Wednesday, 21 March 2018

Joint Oireachtas Committee on Health

Evaluation of the Use of Prescription Drugs: Discussion

9:00 am

Photo of Bernard DurkanBernard Durkan (Kildare North, Fine Gael) | Oireachtas source

I thank our guests for their attendance this morning. I wish to raise the issue of e-prescribing and the cost-benefit analysis of same. What are the potential benefits of a greater reliance on and upgrading of technology in terms of making prescribing more effective and efficient?

For instance, how do we rate at the present time in comparison with other jurisdictions in terms of our GPs, consultants, hospitals and so on? I got a report from somebody recently to the effect that we are light years behind. Everything has a waiting time. One has to wait for X-rays, for scans and for reports. This waiting time intrigues me. I have raised it in this committee on numerous occasions in the past. I presume that technology is the way around that issue. However, if the person to whom a message is given at a particular time also has a list of people waiting, it does not serve any useful purpose at all. Everybody is in a circle of waiting. Essentially I am asking how fully that issue has been studied. How do the witnesses see efficiencies in that area benefitting the patient?

On under-prescribing and over-prescribing, how much evidence exists of under-prescribing, for example, ultimately resulting in a longer duration of prescription by virtue of an inadequate prescription in the beginning? This is something that certainly has been brought to my attention in the past. As a result of trying to ensure that we do not cause the problems about which we are all worried in respect of resistance to antibiotics, there is a tendency to under-prescribe, resulting in a longer period of medication, which ultimately has the reverse effect. The patient consumes far more than they would have done if he or she had got an adequate prescription in the beginning.
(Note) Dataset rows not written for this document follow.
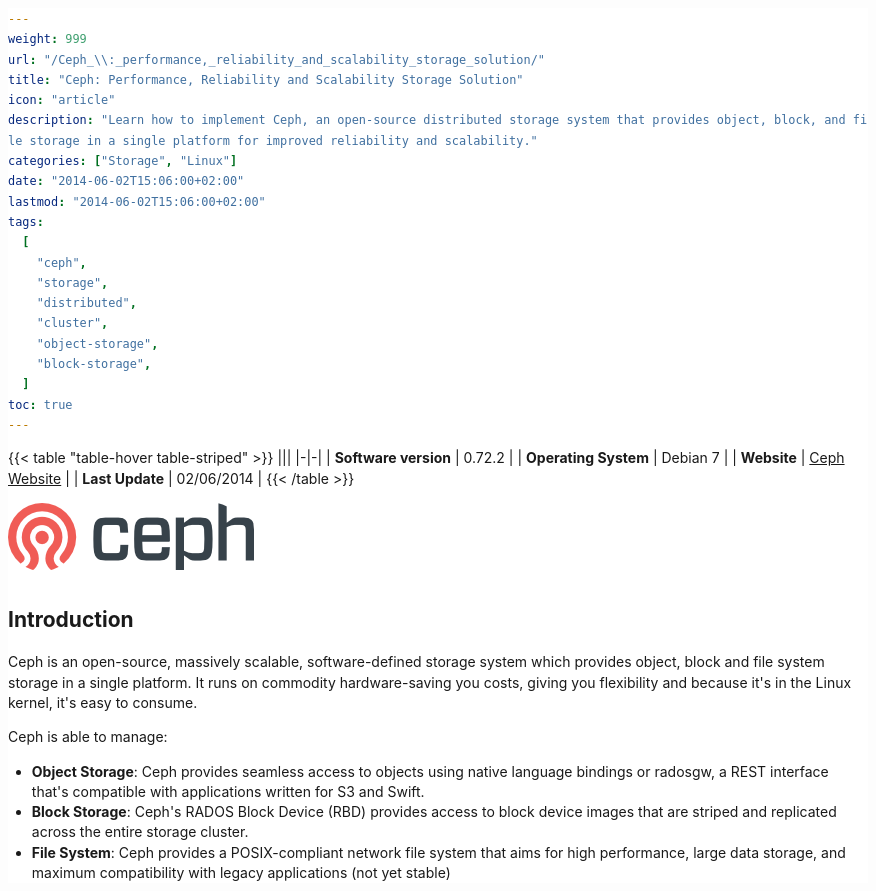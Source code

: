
 ```yaml
---
weight: 999
url: "/Ceph_\\:_performance,_reliability_and_scalability_storage_solution/"
title: "Ceph: Performance, Reliability and Scalability Storage Solution"
icon: "article"
description: "Learn how to implement Ceph, an open-source distributed storage system that provides object, block, and file storage in a single platform for improved reliability and scalability."
categories: ["Storage", "Linux"]
date: "2014-06-02T15:06:00+02:00"
lastmod: "2014-06-02T15:06:00+02:00"
tags:
  [
    "ceph",
    "storage",
    "distributed",
    "cluster",
    "object-storage",
    "block-storage",
  ]
toc: true
---
```


{{< table "table-hover table-striped" >}}
|||
|-|-|
| **Software version** | 0.72.2 |
| **Operating System** | Debian 7 |
| **Website** | [Ceph Website](https://ceph.com/) |
| **Last Update** | 02/06/2014 |
{{< /table >}}

![Ceph](/images/ceph_logo.png)

## Introduction

Ceph is an open-source, massively scalable, software-defined storage system which provides object, block and file system storage in a single platform. It runs on commodity hardware-saving you costs, giving you flexibility and because it's in the Linux kernel, it's easy to consume.

Ceph is able to manage:

- **Object Storage**: Ceph provides seamless access to objects using native language bindings or radosgw, a REST interface that's compatible with applications written for S3 and Swift.
- **Block Storage**: Ceph's RADOS Block Device (RBD) provides access to block device images that are striped and replicated across the entire storage cluster.
- **File System**: Ceph provides a POSIX-compliant network file system that aims for high performance, large data storage, and maximum compatibility with legacy applications (not yet stable)


[^1]: http://www.inktank.com/what-is-ceph/
[^2]: http://ceph.com/docs/master/rados/configuration/pool-pg-config-ref/
[^3]: http://ceph.com/docs/master/rados/operations/crush-map/
[^4]: http://ceph.com/docs/master/man/8/crushtool/
[^5]: http://tracker.ceph.com/issues/5195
The last question I want to raise relates to Versatis and the alleged excessive use of it. I take the points that have been made in respect of solving the particular problem which presents itself at a particular time. I am concerned, however, that in comparison with the UK, we seem to be way ahead in terms of prescription in that area. There has to be some reason for that. It escapes me at the moment. I do not know what it is. If it is an instant solution, why is it not an instant solution in the UK? I fully appreciate the fact that pain can be a factor that can drive people to seek the ultimate solution in the shortest possible time, but why is it that our use per capitais way ahead of that of the UK? To what is that attributable?